No pictures belong in the copy, but every line of the material below must be reproduced exactly.

++++ DATA LISTING ++++

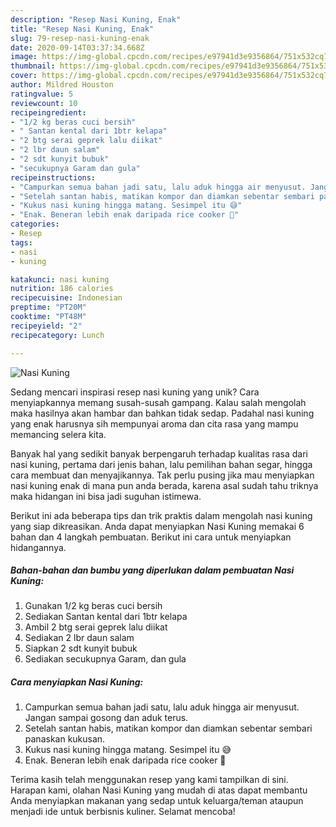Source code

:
 ```yaml
---
description: "Resep Nasi Kuning, Enak"
title: "Resep Nasi Kuning, Enak"
slug: 79-resep-nasi-kuning-enak
date: 2020-09-14T03:37:34.668Z
image: https://img-global.cpcdn.com/recipes/e97941d3e9356864/751x532cq70/nasi-kuning-foto-resep-utama.jpg
thumbnail: https://img-global.cpcdn.com/recipes/e97941d3e9356864/751x532cq70/nasi-kuning-foto-resep-utama.jpg
cover: https://img-global.cpcdn.com/recipes/e97941d3e9356864/751x532cq70/nasi-kuning-foto-resep-utama.jpg
author: Mildred Houston
ratingvalue: 5
reviewcount: 10
recipeingredient:
- "1/2 kg beras cuci bersih"
- " Santan kental dari 1btr kelapa"
- "2 btg serai geprek lalu diikat"
- "2 lbr daun salam"
- "2 sdt kunyit bubuk"
- "secukupnya Garam dan gula"
recipeinstructions:
- "Campurkan semua bahan jadi satu, lalu aduk hingga air menyusut. Jangan sampai gosong dan aduk terus."
- "Setelah santan habis, matikan kompor dan diamkan sebentar sembari panaskan kukusan."
- "Kukus nasi kuning hingga matang. Sesimpel itu 😅"
- "Enak. Beneran lebih enak daripada rice cooker 🙏"
categories:
- Resep
tags:
- nasi
- kuning

katakunci: nasi kuning 
nutrition: 186 calories
recipecuisine: Indonesian
preptime: "PT20M"
cooktime: "PT48M"
recipeyield: "2"
recipecategory: Lunch

---
```



![Nasi Kuning](https://img-global.cpcdn.com/recipes/e97941d3e9356864/751x532cq70/nasi-kuning-foto-resep-utama.jpg)

Sedang mencari inspirasi resep nasi kuning yang unik? Cara menyiapkannya memang susah-susah gampang. Kalau salah mengolah maka hasilnya akan hambar dan bahkan tidak sedap. Padahal nasi kuning yang enak harusnya sih mempunyai aroma dan cita rasa yang mampu memancing selera kita.

Banyak hal yang sedikit banyak berpengaruh terhadap kualitas rasa dari nasi kuning, pertama dari jenis bahan, lalu pemilihan bahan segar, hingga cara membuat dan menyajikannya. Tak perlu pusing jika mau menyiapkan nasi kuning enak di mana pun anda berada, karena asal sudah tahu triknya maka hidangan ini bisa jadi suguhan istimewa.




Berikut ini ada beberapa tips dan trik praktis dalam mengolah nasi kuning yang siap dikreasikan. Anda dapat menyiapkan Nasi Kuning memakai 6 bahan dan 4 langkah pembuatan. Berikut ini cara untuk menyiapkan hidangannya.

<!--inarticleads1-->

##### Bahan-bahan dan bumbu yang diperlukan dalam pembuatan Nasi Kuning:

1. Gunakan 1/2 kg beras cuci bersih
1. Sediakan  Santan kental dari 1btr kelapa
1. Ambil 2 btg serai geprek lalu diikat
1. Sediakan 2 lbr daun salam
1. Siapkan 2 sdt kunyit bubuk
1. Sediakan secukupnya Garam, dan gula




<!--inarticleads2-->

##### Cara menyiapkan Nasi Kuning:

1. Campurkan semua bahan jadi satu, lalu aduk hingga air menyusut. Jangan sampai gosong dan aduk terus.
1. Setelah santan habis, matikan kompor dan diamkan sebentar sembari panaskan kukusan.
1. Kukus nasi kuning hingga matang. Sesimpel itu 😅
1. Enak. Beneran lebih enak daripada rice cooker 🙏




Terima kasih telah menggunakan resep yang kami tampilkan di sini. Harapan kami, olahan Nasi Kuning yang mudah di atas dapat membantu Anda menyiapkan makanan yang sedap untuk keluarga/teman ataupun menjadi ide untuk berbisnis kuliner. Selamat mencoba!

++++

RESPONSE TO THIS EXERCISE:
Source code

:
 ```yaml
---
description: "Resep Nasi Kuning, Enak"
title: "Resep Nasi Kuning, Enak"
slug: 79-resep-nasi-kuning-enak
date: 2020-09-14T03:37:34.668Z
image: https://img-global.cpcdn.com/recipes/e97941d3e9356864/751x532cq70/nasi-kuning-foto-resep-utama.jpg
thumbnail: https://img-global.cpcdn.com/recipes/e97941d3e9356864/751x532cq70/nasi-kuning-foto-resep-utama.jpg
cover: https://img-global.cpcdn.com/recipes/e97941d3e9356864/751x532cq70/nasi-kuning-foto-resep-utama.jpg
author: Mildred Houston
ratingvalue: 5
reviewcount: 10
recipeingredient:
- "1/2 kg beras cuci bersih"
- " Santan kental dari 1btr kelapa"
- "2 btg serai geprek lalu diikat"
- "2 lbr daun salam"
- "2 sdt kunyit bubuk"
- "secukupnya Garam dan gula"
recipeinstructions:
- "Campurkan semua bahan jadi satu, lalu aduk hingga air menyusut. Jangan sampai gosong dan aduk terus."
- "Setelah santan habis, matikan kompor dan diamkan sebentar sembari panaskan kukusan."
- "Kukus nasi kuning hingga matang. Sesimpel itu 😅"
- "Enak. Beneran lebih enak daripada rice cooker 🙏"
categories:
- Resep
tags:
- nasi
- kuning

katakunci: nasi kuning 
nutrition: 186 calories
recipecuisine: Indonesian
preptime: "PT20M"
cooktime: "PT48M"
recipeyield: "2"
recipecategory: Lunch

---
```



![Nasi Kuning](https://img-global.cpcdn.com/recipes/e97941d3e9356864/751x532cq70/nasi-kuning-foto-resep-utama.jpg)

Sedang mencari inspirasi resep nasi kuning yang unik? Cara menyiapkannya memang susah-susah gampang. Kalau salah mengolah maka hasilnya akan hambar dan bahkan tidak sedap. Padahal nasi kuning yang enak harusnya sih mempunyai aroma dan cita rasa yang mampu memancing selera kita.

Banyak hal yang sedikit banyak berpengaruh terhadap kualitas rasa dari nasi kuning, pertama dari jenis bahan, lalu pemilihan bahan segar, hingga cara membuat dan menyajikannya. Tak perlu pusing jika mau menyiapkan nasi kuning enak di mana pun anda berada, karena asal sudah tahu triknya maka hidangan ini bisa jadi suguhan istimewa.




Berikut ini ada beberapa tips dan trik praktis dalam mengolah nasi kuning yang siap dikreasikan. Anda dapat menyiapkan Nasi Kuning memakai 6 bahan dan 4 langkah pembuatan. Berikut ini cara untuk menyiapkan hidangannya.

<!--inarticleads1-->

##### Bahan-bahan dan bumbu yang diperlukan dalam pembuatan Nasi Kuning:

1. Gunakan 1/2 kg beras cuci bersih
1. Sediakan  Santan kental dari 1btr kelapa
1. Ambil 2 btg serai geprek lalu diikat
1. Sediakan 2 lbr daun salam
1. Siapkan 2 sdt kunyit bubuk
1. Sediakan secukupnya Garam, dan gula




<!--inarticleads2-->

##### Cara menyiapkan Nasi Kuning:

1. Campurkan semua bahan jadi satu, lalu aduk hingga air menyusut. Jangan sampai gosong dan aduk terus.
1. Setelah santan habis, matikan kompor dan diamkan sebentar sembari panaskan kukusan.
1. Kukus nasi kuning hingga matang. Sesimpel itu 😅
1. Enak. Beneran lebih enak daripada rice cooker 🙏




Terima kasih telah menggunakan resep yang kami tampilkan di sini. Harapan kami, olahan Nasi Kuning yang mudah di atas dapat membantu Anda menyiapkan makanan yang sedap untuk keluarga/teman ataupun menjadi ide untuk berbisnis kuliner. Selamat mencoba!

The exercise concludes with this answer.